1. Field of the Invention
The invention relates generally to testing of integrated circuits and, in particular, to a method and structure for chip-level testing of wire delay.
2. Description of the Related Art
Metal wire variation affects the capacitance and resistance of a wire interconnects and thereby significantly impacts the timing of semiconductor chips. As scaling of integrated circuit technologies increases so does the role that wire delay plays on overall integrated circuit delay. Metal lines are processed independently on different metal levels such that the resistance-capacitance delay on each metal layer may vary and thus, each resistance-capacitance delay on each level should be monitored.
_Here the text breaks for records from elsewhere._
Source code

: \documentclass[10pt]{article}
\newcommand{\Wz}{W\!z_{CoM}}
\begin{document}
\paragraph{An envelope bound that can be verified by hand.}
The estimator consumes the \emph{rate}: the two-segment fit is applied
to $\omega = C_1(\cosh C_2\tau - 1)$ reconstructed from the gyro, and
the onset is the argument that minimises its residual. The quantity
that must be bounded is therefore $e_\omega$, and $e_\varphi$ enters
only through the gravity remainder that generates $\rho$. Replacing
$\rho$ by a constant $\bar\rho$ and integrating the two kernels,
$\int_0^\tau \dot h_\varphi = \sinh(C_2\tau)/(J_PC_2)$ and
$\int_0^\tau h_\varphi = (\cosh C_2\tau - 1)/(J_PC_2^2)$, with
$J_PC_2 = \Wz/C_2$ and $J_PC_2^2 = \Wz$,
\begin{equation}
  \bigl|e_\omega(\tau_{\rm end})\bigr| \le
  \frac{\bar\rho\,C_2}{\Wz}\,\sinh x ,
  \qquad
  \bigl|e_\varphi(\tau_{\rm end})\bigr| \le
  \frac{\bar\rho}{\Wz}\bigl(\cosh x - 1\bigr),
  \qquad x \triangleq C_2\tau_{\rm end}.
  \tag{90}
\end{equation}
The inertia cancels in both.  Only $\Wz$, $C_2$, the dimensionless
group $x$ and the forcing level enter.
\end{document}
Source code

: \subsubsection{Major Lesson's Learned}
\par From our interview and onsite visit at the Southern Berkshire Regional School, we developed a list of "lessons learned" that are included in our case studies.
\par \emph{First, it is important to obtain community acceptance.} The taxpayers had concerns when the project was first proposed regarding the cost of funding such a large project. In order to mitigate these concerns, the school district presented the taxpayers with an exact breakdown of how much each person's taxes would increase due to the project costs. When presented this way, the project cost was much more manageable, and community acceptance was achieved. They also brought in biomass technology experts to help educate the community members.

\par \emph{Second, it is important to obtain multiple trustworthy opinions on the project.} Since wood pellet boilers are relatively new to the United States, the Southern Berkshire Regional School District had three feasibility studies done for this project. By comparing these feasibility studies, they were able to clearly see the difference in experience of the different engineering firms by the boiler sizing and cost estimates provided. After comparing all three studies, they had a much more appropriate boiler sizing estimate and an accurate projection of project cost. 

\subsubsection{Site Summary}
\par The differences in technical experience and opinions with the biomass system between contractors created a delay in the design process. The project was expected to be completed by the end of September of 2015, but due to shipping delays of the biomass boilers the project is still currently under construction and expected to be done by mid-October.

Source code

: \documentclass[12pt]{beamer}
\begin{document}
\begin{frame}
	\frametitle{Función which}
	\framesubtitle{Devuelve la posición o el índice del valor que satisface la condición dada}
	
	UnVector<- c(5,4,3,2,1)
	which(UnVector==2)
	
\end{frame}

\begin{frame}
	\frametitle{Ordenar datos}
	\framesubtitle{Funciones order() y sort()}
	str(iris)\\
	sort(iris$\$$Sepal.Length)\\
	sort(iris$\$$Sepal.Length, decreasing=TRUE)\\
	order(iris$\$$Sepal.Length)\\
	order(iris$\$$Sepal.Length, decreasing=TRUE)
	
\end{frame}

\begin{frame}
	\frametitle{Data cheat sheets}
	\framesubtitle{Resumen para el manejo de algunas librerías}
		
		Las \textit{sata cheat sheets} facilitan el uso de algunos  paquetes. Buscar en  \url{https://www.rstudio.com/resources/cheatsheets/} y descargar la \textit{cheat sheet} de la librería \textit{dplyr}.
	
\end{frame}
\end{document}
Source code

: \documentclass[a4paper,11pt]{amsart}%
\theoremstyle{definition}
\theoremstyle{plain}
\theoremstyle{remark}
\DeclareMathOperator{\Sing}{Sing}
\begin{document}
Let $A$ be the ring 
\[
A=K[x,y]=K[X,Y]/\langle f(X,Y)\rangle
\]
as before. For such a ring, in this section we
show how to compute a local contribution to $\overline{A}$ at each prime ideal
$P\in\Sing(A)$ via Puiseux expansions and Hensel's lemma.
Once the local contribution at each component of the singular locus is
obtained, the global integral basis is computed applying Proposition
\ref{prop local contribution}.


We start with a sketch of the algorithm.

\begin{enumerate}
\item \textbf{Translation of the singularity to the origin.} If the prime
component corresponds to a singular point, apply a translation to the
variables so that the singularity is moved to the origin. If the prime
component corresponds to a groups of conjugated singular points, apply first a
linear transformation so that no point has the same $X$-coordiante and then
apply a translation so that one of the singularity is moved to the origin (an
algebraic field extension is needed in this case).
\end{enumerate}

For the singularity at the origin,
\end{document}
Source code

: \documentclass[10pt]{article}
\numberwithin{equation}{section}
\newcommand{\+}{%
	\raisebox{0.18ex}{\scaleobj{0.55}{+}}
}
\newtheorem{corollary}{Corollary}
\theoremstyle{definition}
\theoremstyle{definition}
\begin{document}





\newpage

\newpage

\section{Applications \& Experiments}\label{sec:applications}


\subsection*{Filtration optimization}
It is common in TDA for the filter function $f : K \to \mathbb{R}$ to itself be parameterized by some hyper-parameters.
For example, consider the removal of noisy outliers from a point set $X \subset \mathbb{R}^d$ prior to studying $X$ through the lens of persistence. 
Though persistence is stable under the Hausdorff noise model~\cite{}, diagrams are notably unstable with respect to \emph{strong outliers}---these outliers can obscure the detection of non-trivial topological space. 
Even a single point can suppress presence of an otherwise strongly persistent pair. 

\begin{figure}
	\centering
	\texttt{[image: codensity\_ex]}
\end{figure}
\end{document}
In-Line Kerf monitors are used today to periodically monitor parameters such as resistance or capacitance, independently, on semiconductor wafers. These monitors do not specifically measure wire delay. Additionally, the measurements taken by in-line Kerf monitors are gross measurements which simply indicate when the overall measured parameter for a wafer is wildly out of spec. These in-line Kerf measurements are designed for manufacturing process centering and are not used to make pass/fail decisions regarding an entire wafer based upon resistance or capacitance. However, because they do not measure delay directly and because they can not isolate a location of the delay to a particular chip or metal layer on a chip, they are not suitable for making chip-level pass/fail decisions.